CMPE 401 - Computer Interfacing

Assignment #1 Solutions

1. Briefly explain the difference between synchronous and asynchronous interfaces. What are the advantages and disadvantages of asynchronous compared to synchronous interfaces?
   
   [8 marks]
   A synchronous interface uses the same clock signal for both the receiver and transmitter hardware, while an asynchronous interface uses clock signals produced by physically distinct and independent clocks. Asynchronous clock signals must be synchronized with each other periodically, such as at the beginning of each data packet transmission.
   
   The main advantage of a synchronous interface is that if the clock deviates in frequency or shifts phase, then the transmitter and receiver remain synchronized. The main disadvantage of a synchronous interface is that wiring is required to distribute the common clock signal.
   The main advantage of using an asynchronous interface is that less wiring is required; in fact, no wiring is required to communicate the clock signal between the transmitter and receiver.
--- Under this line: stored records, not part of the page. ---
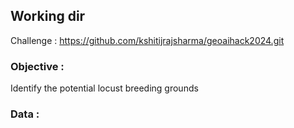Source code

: ## Working dir 

Challenge : https://github.com/kshitijrajsharma/geoaihack2024.git 


### Objective : 
Identify the potential  locust breeding grounds 

### Data : 

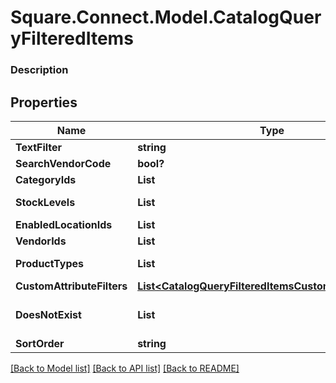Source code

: # Square.Connect.Model.CatalogQueryFilteredItems

### Description



## Properties

Name | Type | Description | Notes
------------ | ------------- | ------------- | -------------
**TextFilter** | **string** |  | [optional] 
**SearchVendorCode** | **bool?** |  | [optional] 
**CategoryIds** | **List<string>** |  | [optional] 
**StockLevels** | **List<string>** |  See [CatalogQueryFilteredItemsStockLevel](#type-catalogqueryfiltereditemsstocklevel) for possible values | [optional] 
**EnabledLocationIds** | **List<string>** |  | [optional] 
**VendorIds** | **List<string>** |  | [optional] 
**ProductTypes** | **List<string>** |  See [CatalogItemProductType](#type-catalogitemproducttype) for possible values | [optional] 
**CustomAttributeFilters** | [**List&lt;CatalogQueryFilteredItemsCustomAttributeFilter&gt;**](CatalogQueryFilteredItemsCustomAttributeFilter.md) |  | [optional] 
**DoesNotExist** | **List<string>** |  See [CatalogQueryFilteredItemsNullableAttribute](#type-catalogqueryfiltereditemsnullableattribute) for possible values | [optional] 
**SortOrder** | **string** |  See [SortOrder](#type-sortorder) for possible values | [optional] 



[[Back to Model list]](../README.md#documentation-for-models) [[Back to API list]](../README.md#documentation-for-api-endpoints) [[Back to README]](../README.md)

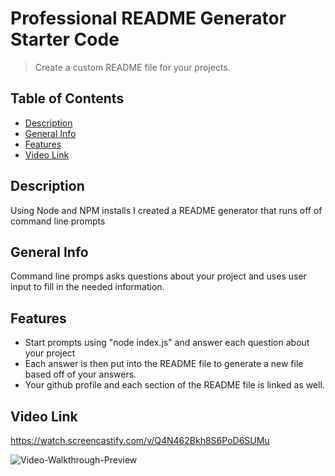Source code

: # Professional README Generator Starter Code

> Create a custom README file for your projects.

## Table of Contents
* [Description](#Description)
* [General Info](#General-Info)
* [Features](#Features)
* [Video Link](#Video-Link)
## Description
Using Node and NPM installs I created a README generator that runs off of command line prompts
## General Info
Command line promps asks questions about your project and uses user input to fill in the needed information.
## Features
* Start prompts using "node index.js" and answer each question about your project
* Each answer is then put into the README file to generate a new file based off of your answers.
* Your github profile and each section of the README file is linked as well.
## Video Link
https://watch.screencastify.com/v/Q4N462Bkh8S6PoD6SUMu

![Video-Walkthrough-Preview](https://user-images.githubusercontent.com/86326704/134832429-7fa7a757-61a9-4fbd-b205-a0e3afc0563a.gif)

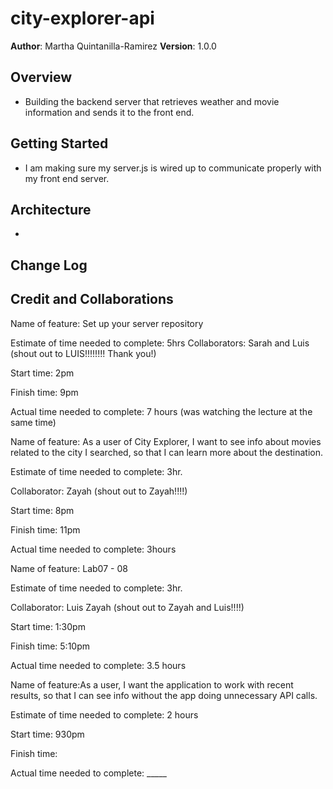 # city-explorer-api


**Author**: Martha Quintanilla-Ramirez
**Version**: 1.0.0 

## Overview
- Building the backend server that retrieves weather and movie information and sends it to the front end.

## Getting Started
- I am making sure my server.js is wired up to communicate properly with my front end server.

## Architecture
- 
<!-- Provide a detailed description of the application design. What technologies (languages, libraries, etc) you're using, and any other relevant design information. -->

## Change Log
<!-- Use this area to document the iterative changes made to your application as each feature is successfully implemented. Use time stamps. Here's an example:

01-01-2001 4:59pm - Application now has a fully-functional express server, with a GET route for the location resource. -->

## Credit and Collaborations
<!-- Give credit (and a link) to other people or resources that helped you build this application. -->


Name of feature: Set up your server repository

Estimate of time needed to complete: 5hrs 
Collaborators: Sarah and Luis (shout out to LUIS!!!!!!!! Thank you!)

Start time: 2pm

Finish time: 9pm

Actual time needed to complete: 7 hours (was watching the lecture at the same time)


Name of feature: As a user of City Explorer, I want to see info about movies related to the city I searched, so that I can learn more about the destination.

Estimate of time needed to complete: 3hr. 

Collaborator: Zayah (shout out to Zayah!!!!)

Start time: 8pm

Finish time: 11pm

Actual time needed to complete: 3hours

Name of feature: Lab07 - 08

Estimate of time needed to complete: 3hr. 

Collaborator: Luis Zayah (shout out to Zayah and Luis!!!!)

Start time: 1:30pm

Finish time: 5:10pm

Actual time needed to complete: 3.5 hours


Name of feature:As a user, I want the application to work with recent results, so that I can see info without the app doing unnecessary API calls.

Estimate of time needed to complete: 2 hours

Start time: 930pm

Finish time:

Actual time needed to complete: _____
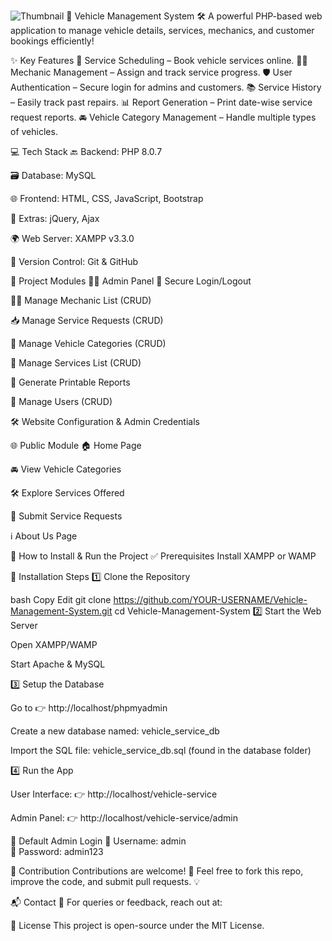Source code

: ![Thumbnail](https://github.com/user-attachments/assets/4dfa4df1-d43f-4108-b81a-76ef1f579297)
🚗 Vehicle Management System 🛠️
A powerful PHP-based web application to manage vehicle details, services, mechanics, and customer bookings efficiently!

✨ Key Features
🔧 Service Scheduling – Book vehicle services online.
👨‍🔧 Mechanic Management – Assign and track service progress.
🛡️ User Authentication – Secure login for admins and customers.
📚 Service History – Easily track past repairs.
📊 Report Generation – Print date-wise service request reports.
🚘 Vehicle Category Management – Handle multiple types of vehicles.

💻 Tech Stack
🔙 Backend: PHP 8.0.7

🗃️ Database: MySQL

🌐 Frontend: HTML, CSS, JavaScript, Bootstrap

🔁 Extras: jQuery, Ajax

🌍 Web Server: XAMPP v3.3.0

🧪 Version Control: Git & GitHub

📌 Project Modules
👨‍💼 Admin Panel
🔐 Secure Login/Logout

🧑‍🔧 Manage Mechanic List (CRUD)

📥 Manage Service Requests (CRUD)

🚗 Manage Vehicle Categories (CRUD)

🧰 Manage Services List (CRUD)

📄 Generate Printable Reports

👥 Manage Users (CRUD)

🛠️ Website Configuration & Admin Credentials

🌐 Public Module
🏠 Home Page

🚘 View Vehicle Categories

🛠️ Explore Services Offered

📝 Submit Service Requests

ℹ️ About Us Page

🚀 How to Install & Run the Project
✅ Prerequisites
Install XAMPP or WAMP

🧭 Installation Steps
1️⃣ Clone the Repository

bash
Copy
Edit
git clone https://github.com/YOUR-USERNAME/Vehicle-Management-System.git
cd Vehicle-Management-System
2️⃣ Start the Web Server

Open XAMPP/WAMP

Start Apache & MySQL

3️⃣ Setup the Database

Go to 👉 http://localhost/phpmyadmin

Create a new database named: vehicle_service_db

Import the SQL file: vehicle_service_db.sql (found in the database folder)

4️⃣ Run the App

User Interface: 👉 http://localhost/vehicle-service

Admin Panel: 👉 http://localhost/vehicle-service/admin

🔐 Default Admin Login
👤 Username: admin  
🔑 Password: admin123 

📝 Contribution
Contributions are welcome! 🎉
Feel free to fork this repo, improve the code, and submit pull requests. 💡

📬 Contact
📧 For queries or feedback, reach out at:

📄 License
This project is open-source under the MIT License.
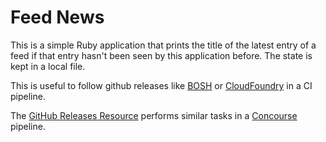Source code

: # Feed News

This is a simple Ruby application that prints the title of the latest entry of a feed if that entry hasn't been seen by this application before. The state is kept in a local file.

This is useful to follow github releases like [BOSH](https://github.com/cloudfoundry/bosh/) or
[CloudFoundry](https://github.com/cloudfoundry/cf-release/) in a CI pipeline.

The [GitHub Releases Resource](https://github.com/concourse/github-release-resource) performs similar tasks in a [Concourse](https://concourse.ci) pipeline.
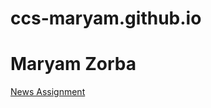 # ccs-maryam.github.io
<h1>Maryam Zorba</h1>

<p><a href="/Basic_Web_Design/NewsAssignment_MaryamZ.html" target="blank">News Assignment</a></p>
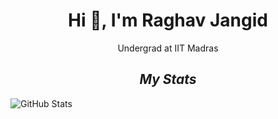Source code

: <h1 align="center">Hi 👋, I'm Raghav Jangid</h1>


<p align="center">Undergrad at IIT Madras</p>



<h2 align="center"><i>My Stats</i></h2>

<!--
-->
![GitHub Stats](https://github-readme-stats.vercel.app/api?username=Raghav-J402&theme=radical)
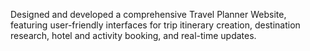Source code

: Designed and developed a comprehensive Travel Planner Website, featuring user-friendly interfaces for trip itinerary creation, destination research, hotel and activity booking, and real-time updates.

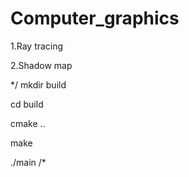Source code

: # Computer_graphics

1.Ray tracing

2.Shadow map

*/
mkdir build

cd build

cmake ..

make

./main
/*
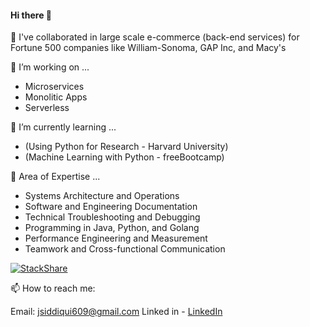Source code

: #### Hi there 👋

👯 I've collaborated in large scale e-commerce (back-end services) for Fortune 500 companies like William-Sonoma, GAP Inc, and Macy's

🔭 I’m working on ...
- Microservices
- Monolitic Apps
- Serverless

🔭 I’m currently learning ... 
- (Using Python for Research - Harvard University)
- (Machine Learning with Python - freeBootcamp)

💞️ Area of Expertise ... 
- Systems Architecture and Operations 
- Software and Engineering Documentation
- Technical Troubleshooting and Debugging 
- Programming in Java, Python, and Golang
- Performance Engineering and Measurement 
- Teamwork and Cross-functional Communication

[![StackShare](http://img.shields.io/badge/tech-stack-0690fa.svg?style=flat)](https://stackshare.io/jsiddiqui609/my-stack)



📫 How to reach me:

Email: jsiddiqui609@gmail.com 
Linked in - [LinkedIn](https://www.linkedin.com/in/jsdqui/)
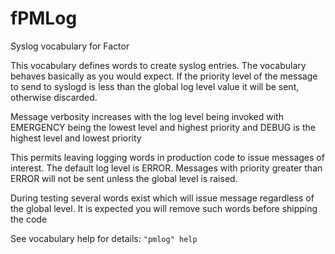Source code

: fPMLog
======

Syslog vocabulary for Factor

This vocabulary defines words to create syslog entries. The vocabulary behaves basically as you would expect. If the priority level of the message to send to syslogd is less than the global log level value it will be sent, otherwise discarded. 

Message verbosity increases with the log level being invoked with EMERGENCY being the lowest level and highest priority and DEBUG is the highest level and lowest priority 

This permits leaving logging words in production code to issue messages of interest. The default log level is ERROR. Messages with priority greater than ERROR will not be sent unless the global level is raised. 

During testing several words exist which will issue message regardless of the global level. It is expected you will remove such words before shipping the code

See vocabulary help for details:
`"pmlog" help`
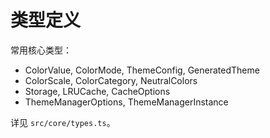 # 类型定义

常用核心类型：

- ColorValue, ColorMode, ThemeConfig, GeneratedTheme
- ColorScale, ColorCategory, NeutralColors
- Storage, LRUCache, CacheOptions
- ThemeManagerOptions, ThemeManagerInstance

详见 `src/core/types.ts`。

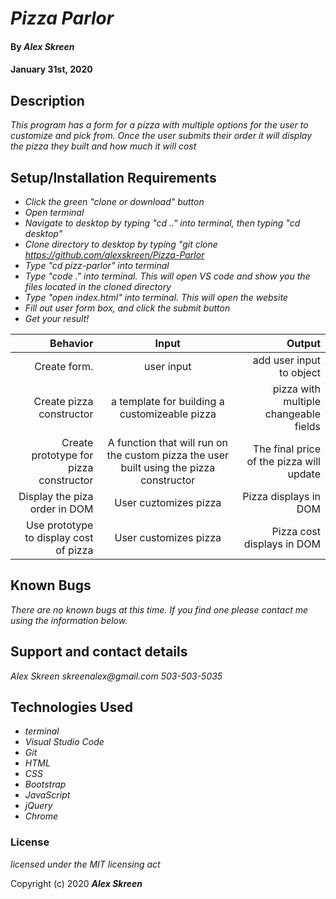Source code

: # _Pizza Parlor_

#### By _**Alex Skreen**_

#### January 31st, 2020

## Description

_This program has a form for a pizza with multiple options for the user to customize and pick from. Once the user submits their order it will display the pizza they built and how much it will cost_

## Setup/Installation Requirements

* _Click the green "clone or download" button_
* _Open terminal_
* _Navigate to desktop by typing "cd .." into terminal, then typing "cd desktop"_
* _Clone directory to desktop by typing "git clone https://github.com/alexskreen/Pizza-Parlor_
* _Type "cd pizz-parlor" into terminal_
* _Type "code ." into terminal. This will open VS code and show you the files located in the cloned directory_
* _Type "open index.html" into terminal. This will open the website_
* _Fill out user form box, and click the submit button_
* _Get your result!_

|   Behavior    |   Input     |     Output    |
|--------------:|:-----------:|--------------:|
| Create form. | user input |  add user input to object |
| Create pizza constructor | a template for building a customizeable pizza | pizza with multiple changeable fields |
| Create prototype for pizza constructor | A function that will run on the custom pizza the user built using the pizza constructor | The final price of the pizza will update |
| Display the piza order in DOM | User cuztomizes pizza | Pizza displays in DOM |
| Use prototype to display cost of pizza | User customizes pizza | Pizza cost displays in DOM

## Known Bugs

_There are no known bugs at this time. If you find one please contact me using the information below._

## Support and contact details

*_Alex Skreen_*
*_skreenalex@gmail.com_*
*_503-503-5035_*

## Technologies Used

* _terminal_
* _Visual Studio Code_
* _Git_
* _HTML_
* _CSS_
* _Bootstrap_
* _JavaScript_
* _jQuery_
* _Chrome_

### License

*licensed under the MIT licensing act*

Copyright (c) 2020 **_Alex Skreen_**
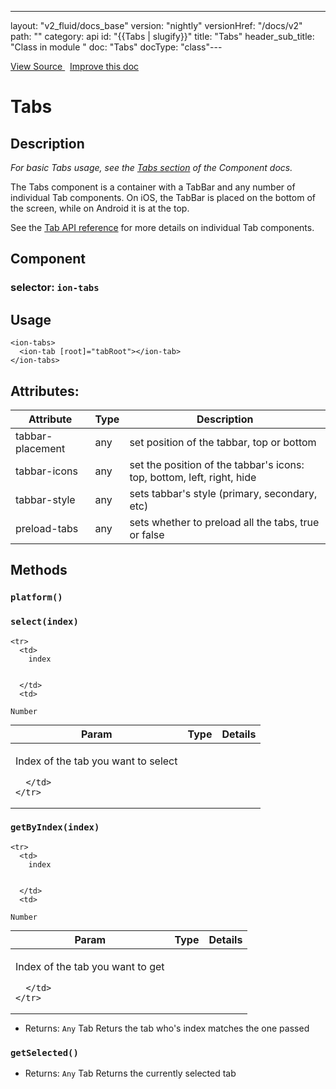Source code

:---
layout: "v2_fluid/docs_base"
version: "nightly"
versionHref: "/docs/v2"
path: ""
category: api
id: "{{Tabs | slugify}}"
title: "Tabs"
header_sub_title: "Class in module "
doc: "Tabs"
docType: "class"---




<div class="improve-docs">
  <a href='http://github.com/driftyco/ionic2/tree/master/ionic/components/tabs/tabs.ts#L10'>
    View Source
  </a>
  &nbsp;
  <a href='http://github.com/driftyco/ionic2/edit/master/ionic/components/tabs/tabs.ts#L10'>
    Improve this doc
  </a>

</div>




<h1 class="api-title">


Tabs






</h1>






<h2>Description</h2>

<p><em>For basic Tabs usage, see the <a href="../../../../components/#tabs">Tabs section</a>
of the Component docs.</em></p>
<p>The Tabs component is a container with a TabBar and any number of
individual Tab components. On iOS, the TabBar is placed on the bottom of
the screen, while on Android it is at the top.</p>
<p>See the <a href="../Tab/">Tab API reference</a> for more details on individual Tab components.</p>


<h2>Component</h2>
<h3>selector: <code>ion-tabs</code></h3>

<h2>Usage</h2>

<pre><code class="lang-html">&lt;ion-tabs&gt;
  &lt;ion-tab [root]=&quot;tabRoot&quot;&gt;&lt;/ion-tab&gt;
&lt;/ion-tabs&gt;
</code></pre>






<h2>Attributes:</h2>
<table class="table" style="margin:0;">
<thead>
<tr>
<th>Attribute</th>




















<th>Type</th>


<th>Description</th>
</tr>
</thead>
<tbody>

<tr>
<td>
tabbar-placement
</td>


<td>
any
</td>


<td>
set position of the tabbar, top or bottom
</td>
</tr>

<tr>
<td>
tabbar-icons
</td>


<td>
any
</td>


<td>
set the position of the tabbar's icons: top, bottom, left, right, hide
</td>
</tr>

<tr>
<td>
tabbar-style
</td>


<td>
any
</td>


<td>
sets tabbar's style (primary, secondary, etc)
</td>
</tr>

<tr>
<td>
preload-tabs
</td>


<td>
any
</td>


<td>
sets whether to preload all the tabs, true or false
</td>
</tr>

</tbody>
</table>


<h2>Methods</h2>

<div id="platform"></div>

<h3>
<code>platform()</code>

</h3>












<div id="select"></div>

<h3>
<code>select(index)</code>

</h3>





<table class="table" style="margin:0;">
  <thead>
    <tr>
      <th>Param</th>
      <th>Type</th>
      <th>Details</th>
    </tr>
  </thead>
  <tbody>
    
    <tr>
      <td>
        index
        
        
      </td>
      <td>
        
  <code>Number</code>
      </td>
      <td>
        <p>Index of the tab you want to select</p>

        
      </td>
    </tr>
    
  </tbody>
</table>









<div id="getByIndex"></div>

<h3>
<code>getByIndex(index)</code>

</h3>





<table class="table" style="margin:0;">
  <thead>
    <tr>
      <th>Param</th>
      <th>Type</th>
      <th>Details</th>
    </tr>
  </thead>
  <tbody>
    
    <tr>
      <td>
        index
        
        
      </td>
      <td>
        
  <code>Number</code>
      </td>
      <td>
        <p>Index of the tab you want to get</p>

        
      </td>
    </tr>
    
  </tbody>
</table>






* Returns: 
  <code>Any</code> Tab Returs the tab who's index matches the one passed




<div id="getSelected"></div>

<h3>
<code>getSelected()</code>

</h3>








* Returns: 
  <code>Any</code> Tab Returns the currently selected tab


<!-- end content block -->


<!-- end body block -->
A disadvantage of an asynchronous interface is that the receiver clock must be resynchronized periodically with the transmitter clock to compensate for the accumulation of relative phase shifts over time.

2. Briefly explain what is meant the term "memory-mapped input/output"? What would be an alternative to memory-mapped I/O? What are the main advantages of memory-mapped I/O compared to the alternatives?
   
   [12 marks]
   Memory-mapped input/output is the technique where input/output devices are accessed through registers in the same way as memory locations. Registers in the peripheral devices are mapped to addresses in the CPU's memory space. With memory mapping, no special instructions are required to control the peripheral devices; they can be accessed using ordinary data movement instructions.
   An alternative method for accessing I/O would be to use special I/O registers that are accessed using special I/O instructions (not the normal data movement instructions). The instruction set for such "port-mapped" I/O would be slightly more complicated. But it might be easier to enforce security since the I/O instructions could be made "privileged".
   The advantage of memory-mapped I/O is that regular instructions can be used to access I/O devices through status, control and data registers. With memory-mapped I/O the address map of the computer can be re-organized easily (by changing the address decoding) to accommodate changes in hardware (e.g. addition of new memory and/or new I/O devices). No special I/O instructions are required, so the CPU instruction set is a little simpler with memory-mapped I/O.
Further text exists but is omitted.